* [DATA TO PROCESS]

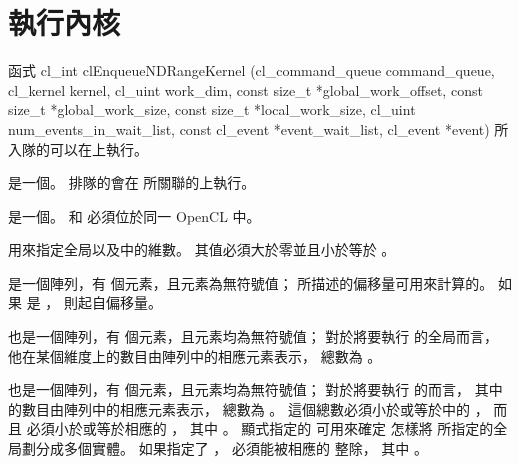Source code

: \section{執行內核}

函式
\startCLFUNC
cl_int clEnqueueNDRangeKernel (cl_command_queue command_queue,
			cl_kernel kernel,
			cl_uint work_dim,
			const size_t *global_work_offset,
			const size_t *global_work_size,
			const size_t *local_work_size,
			cl_uint num_events_in_wait_list,
			const cl_event *event_wait_list,
			cl_event *event)
\stopCLFUNC
所入隊的可以在上執行。

 是一個。
排隊的會在  所關聯的上執行。

 是一個。
  和  必須位於同一 OpenCL 中。

 用來指定全局以及中的維數。
其值必須大於零並且小於等於 。

 是一個陣列，有  個元素，且元素為無符號值；
所描述的偏移量可用來計算的。
如果  是 ，
則起自偏移量。

 也是一個陣列，有  個元素，且元素均為無符號值；
對於將要執行  的全局而言，
他在某個維度上的數目由陣列中的相應元素表示，
總數為 。

 也是一個陣列，有  個元素，且元素均為無符號值；
對於將要執行  的而言，
其中的數目由陣列中的相應元素表示，
總數為 。
這個總數必須小於或等於中的 ，
而且  必須小於或等於相應的
 ，
其中 。
顯式指定的  可用來確定
怎樣將  所指定的全局劃分成多個實體。
如果指定了 ，
  必須能被相應的
  整除，
其中 。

* [WORK REQUEST] Among the entries, find each line that includes the string "const" and copy it.

* [SOLUTION TO THIS PROBLEM]
			const size_t *global_work_offset,
			const size_t *global_work_size,
			const size_t *local_work_size,
			const cl_event *event_wait_list,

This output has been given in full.